Starbucks has made big bucks off an addictive drug, caffeine.
“Which, depending on your opinions about the issue, would make Starbucks the world’s biggest pusher. The stakes are high for Starbucks in the caffeine debate. Several former and current Starbucks executives told me that they could imagine only one thing that might bring Starbucks down: conclusive scientific evidence that caffeine is unhealthy. If that were to happen, the company would bear a heavy burden; thanks to Starbucks, we’re taking in more caffeine than ever. The company serves the most potent brew in the coffee-house world, which, on a strong day, packs nearly as much caffeine in a single grande cup as three maximum-strength NoDoz caplets.”
EW published a review of Starbucked last week here.
Ironically, just as the book came out so did news that Starbucks may have Starbucked itself.

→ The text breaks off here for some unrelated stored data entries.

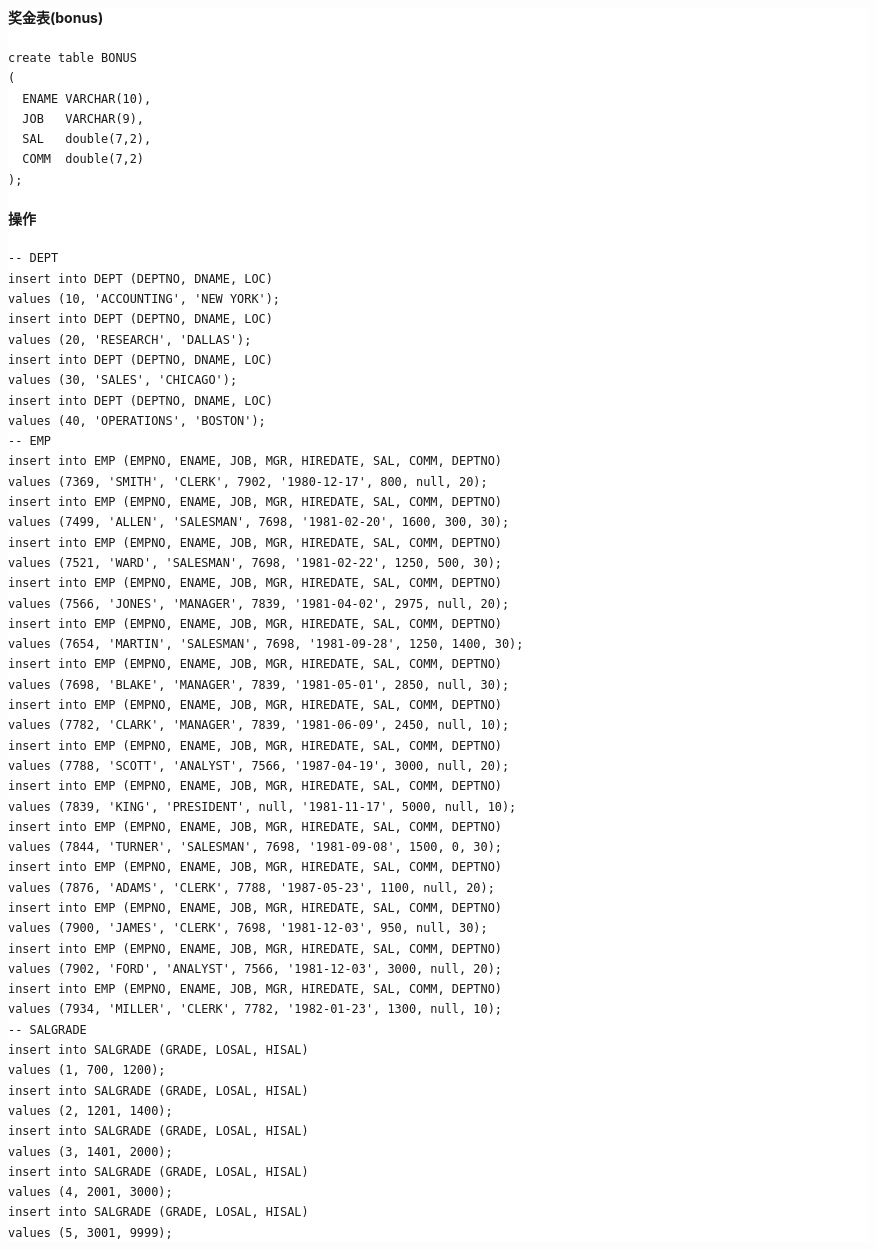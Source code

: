 #### 奖金表\(bonus\)

```text
create table BONUS  
(  
  ENAME VARCHAR(10),  
  JOB   VARCHAR(9),  
  SAL   double(7,2),  
  COMM  double(7,2)  
);  
```

#### 操作

```text
-- DEPT
insert into DEPT (DEPTNO, DNAME, LOC)  
values (10, 'ACCOUNTING', 'NEW YORK');  
insert into DEPT (DEPTNO, DNAME, LOC)  
values (20, 'RESEARCH', 'DALLAS');  
insert into DEPT (DEPTNO, DNAME, LOC)  
values (30, 'SALES', 'CHICAGO');  
insert into DEPT (DEPTNO, DNAME, LOC)  
values (40, 'OPERATIONS', 'BOSTON');  
-- EMP
insert into EMP (EMPNO, ENAME, JOB, MGR, HIREDATE, SAL, COMM, DEPTNO)  
values (7369, 'SMITH', 'CLERK', 7902, '1980-12-17', 800, null, 20);  
insert into EMP (EMPNO, ENAME, JOB, MGR, HIREDATE, SAL, COMM, DEPTNO)  
values (7499, 'ALLEN', 'SALESMAN', 7698, '1981-02-20', 1600, 300, 30);  
insert into EMP (EMPNO, ENAME, JOB, MGR, HIREDATE, SAL, COMM, DEPTNO)  
values (7521, 'WARD', 'SALESMAN', 7698, '1981-02-22', 1250, 500, 30);  
insert into EMP (EMPNO, ENAME, JOB, MGR, HIREDATE, SAL, COMM, DEPTNO)  
values (7566, 'JONES', 'MANAGER', 7839, '1981-04-02', 2975, null, 20);  
insert into EMP (EMPNO, ENAME, JOB, MGR, HIREDATE, SAL, COMM, DEPTNO)  
values (7654, 'MARTIN', 'SALESMAN', 7698, '1981-09-28', 1250, 1400, 30);  
insert into EMP (EMPNO, ENAME, JOB, MGR, HIREDATE, SAL, COMM, DEPTNO)  
values (7698, 'BLAKE', 'MANAGER', 7839, '1981-05-01', 2850, null, 30);  
insert into EMP (EMPNO, ENAME, JOB, MGR, HIREDATE, SAL, COMM, DEPTNO)  
values (7782, 'CLARK', 'MANAGER', 7839, '1981-06-09', 2450, null, 10);  
insert into EMP (EMPNO, ENAME, JOB, MGR, HIREDATE, SAL, COMM, DEPTNO)  
values (7788, 'SCOTT', 'ANALYST', 7566, '1987-04-19', 3000, null, 20);  
insert into EMP (EMPNO, ENAME, JOB, MGR, HIREDATE, SAL, COMM, DEPTNO)  
values (7839, 'KING', 'PRESIDENT', null, '1981-11-17', 5000, null, 10);  
insert into EMP (EMPNO, ENAME, JOB, MGR, HIREDATE, SAL, COMM, DEPTNO)  
values (7844, 'TURNER', 'SALESMAN', 7698, '1981-09-08', 1500, 0, 30);  
insert into EMP (EMPNO, ENAME, JOB, MGR, HIREDATE, SAL, COMM, DEPTNO)  
values (7876, 'ADAMS', 'CLERK', 7788, '1987-05-23', 1100, null, 20);  
insert into EMP (EMPNO, ENAME, JOB, MGR, HIREDATE, SAL, COMM, DEPTNO)  
values (7900, 'JAMES', 'CLERK', 7698, '1981-12-03', 950, null, 30);  
insert into EMP (EMPNO, ENAME, JOB, MGR, HIREDATE, SAL, COMM, DEPTNO)  
values (7902, 'FORD', 'ANALYST', 7566, '1981-12-03', 3000, null, 20);  
insert into EMP (EMPNO, ENAME, JOB, MGR, HIREDATE, SAL, COMM, DEPTNO)  
values (7934, 'MILLER', 'CLERK', 7782, '1982-01-23', 1300, null, 10);  
-- SALGRADE
insert into SALGRADE (GRADE, LOSAL, HISAL)  
values (1, 700, 1200);  
insert into SALGRADE (GRADE, LOSAL, HISAL)  
values (2, 1201, 1400);  
insert into SALGRADE (GRADE, LOSAL, HISAL)  
values (3, 1401, 2000);  
insert into SALGRADE (GRADE, LOSAL, HISAL)  
values (4, 2001, 3000);  
insert into SALGRADE (GRADE, LOSAL, HISAL)  
values (5, 3001, 9999);  

```
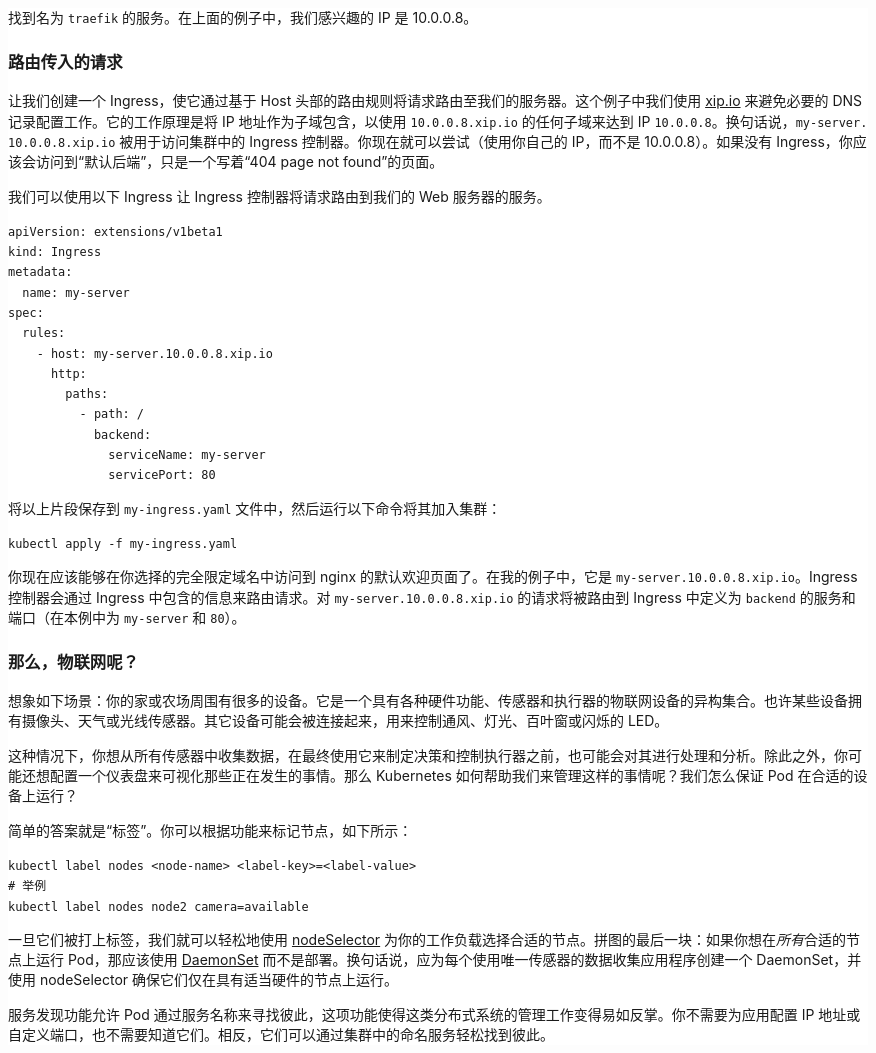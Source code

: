 找到名为 `traefik` 的服务。在上面的例子中，我们感兴趣的 IP 是 10.0.0.8。

### 路由传入的请求

让我们创建一个 Ingress，使它通过基于 Host 头部的路由规则将请求路由至我们的服务器。这个例子中我们使用 [xip.io][14] 来避免必要的 DNS 记录配置工作。它的工作原理是将 IP 地址作为子域包含，以使用 `10.0.0.8.xip.io` 的任何子域来达到 IP `10.0.0.8`。换句话说，`my-server.10.0.0.8.xip.io` 被用于访问集群中的 Ingress 控制器。你现在就可以尝试（使用你自己的 IP，而不是 10.0.0.8）。如果没有 Ingress，你应该会访问到“默认后端”，只是一个写着“404 page not found”的页面。

我们可以使用以下 Ingress 让 Ingress 控制器将请求路由到我们的 Web 服务器的服务。

```
apiVersion: extensions/v1beta1
kind: Ingress
metadata:
  name: my-server
spec:
  rules:
    - host: my-server.10.0.0.8.xip.io
      http:
        paths:
          - path: /
            backend:
              serviceName: my-server
              servicePort: 80
```

将以上片段保存到 `my-ingress.yaml` 文件中，然后运行以下命令将其加入集群：

```
kubectl apply -f my-ingress.yaml
```

你现在应该能够在你选择的完全限定域名中访问到 nginx 的默认欢迎页面了。在我的例子中，它是 `my-server.10.0.0.8.xip.io`。Ingress 控制器会通过 Ingress 中包含的信息来路由请求。对 `my-server.10.0.0.8.xip.io` 的请求将被路由到 Ingress 中定义为 `backend` 的服务和端口（在本例中为 `my-server` 和 `80`）。

### 那么，物联网呢？

想象如下场景：你的家或农场周围有很多的设备。它是一个具有各种硬件功能、传感器和执行器的物联网设备的异构集合。也许某些设备拥有摄像头、天气或光线传感器。其它设备可能会被连接起来，用来控制通风、灯光、百叶窗或闪烁的 LED。

这种情况下，你想从所有传感器中收集数据，在最终使用它来制定决策和控制执行器之前，也可能会对其进行处理和分析。除此之外，你可能还想配置一个仪表盘来可视化那些正在发生的事情。那么 Kubernetes 如何帮助我们来管理这样的事情呢？我们怎么保证 Pod 在合适的设备上运行？

简单的答案就是“标签”。你可以根据功能来标记节点，如下所示：

```
kubectl label nodes <node-name> <label-key>=<label-value>
# 举例
kubectl label nodes node2 camera=available
```

一旦它们被打上标签，我们就可以轻松地使用 [nodeSelector][15] 为你的工作负载选择合适的节点。拼图的最后一块：如果你想在*所有*合适的节点上运行 Pod，那应该使用 [DaemonSet][16] 而不是部署。换句话说，应为每个使用唯一传感器的数据收集应用程序创建一个 DaemonSet，并使用 nodeSelector 确保它们仅在具有适当硬件的节点上运行。

服务发现功能允许 Pod 通过服务名称来寻找彼此，这项功能使得这类分布式系统的管理工作变得易如反掌。你不需要为应用配置 IP 地址或自定义端口，也不需要知道它们。相反，它们可以通过集群中的命名服务轻松找到彼此。


[#]: collector: (lujun9972)
[#]: translator: (StdioA)
[#]: reviewer: (wxy)
[#]: publisher: ( )
[#]: url: ( )
[#]: subject: (Kubernetes on Fedora IoT with k3s)
[#]: via: (https://fedoramagazine.org/kubernetes-on-fedora-iot-with-k3s/)
[#]: author: (Lennart Jern https://fedoramagazine.org/author/lennartj/)
[a]: https://fedoramagazine.org/author/lennartj/
[b]: https://github.com/lujun9972
[1]: https://fedoramagazine.org/wp-content/uploads/2019/04/k3s-1-816x345.png
[2]: https://linux.cn/article-10380-1.html
[3]: https://hub.helm.sh/
[4]: https://k3s.io
[5]: https://docs.fedoraproject.org/en-US/iot/getting-started/
[6]: https://github.com/rancher/k3s#open-ports--network-security
[7]: https://github.com/rancher/k3s#systemd
[8]: https://kubernetes.io/docs/concepts/workloads/controllers/deployment/
[9]: https://kubernetes.io/docs/concepts/services-networking/service/
[10]: https://kubernetes.io/docs/concepts/services-networking/service/#loadbalancer
[11]: https://kubernetes.io/docs/concepts/services-networking/ingress/
[12]: https://traefik.io/
[13]: https://github.com/rancher/k3s/blob/master/README.md#service-load-balancer
[14]: http://xip.io/
[15]: https://kubernetes.io/docs/concepts/configuration/assign-pod-node/
[16]: https://kubernetes.io/docs/concepts/workloads/controllers/daemonset/
[17]: https://nextcloud.com/
[18]: https://gitea.io/en-us/
[19]: https://kubernetes.io/docs/concepts/configuration/manage-compute-resources-container/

The Seattle Post-Intelligencer reports :
“Dairy prices have skyrocketed, fast-food chains have made it easier
to find a good cup of joe, and traffic in U.S. stores has flattened
amid high fuel prices and turmoil in the housing and credit markets.
Add it all up, and it’s dragged the company’s stock down nearly 40 percent in the past year….some are wondering if certain U.S. markets have gotten saturated.”
Taylor wrote about the “domination” Starbucks has of its market. “Starbucks now owns its market like few other companies in recent
memory. Here’s a challenge: try to name the number two coffeehouse
chain in America. Any ideas?”
Well, actually, Starbucks isn’t the #1 place for coffee any more. After Starbucks showed all the money that could be made, that would now be another big corporation—McDonalds. As the PI reports:
“McDonald’s has been testing sweet lattes and other espresso drinks in
800 restaurants across the country this year and on Tuesday announced
plans to roll them out nationally over the next two years. The world’s
biggest fast-food chain scored big this spring, when Consumer Reports
ranked its premium coffee No. 1, beating Starbucks, Dunkin’ Donuts and
Burger King on taste and value.”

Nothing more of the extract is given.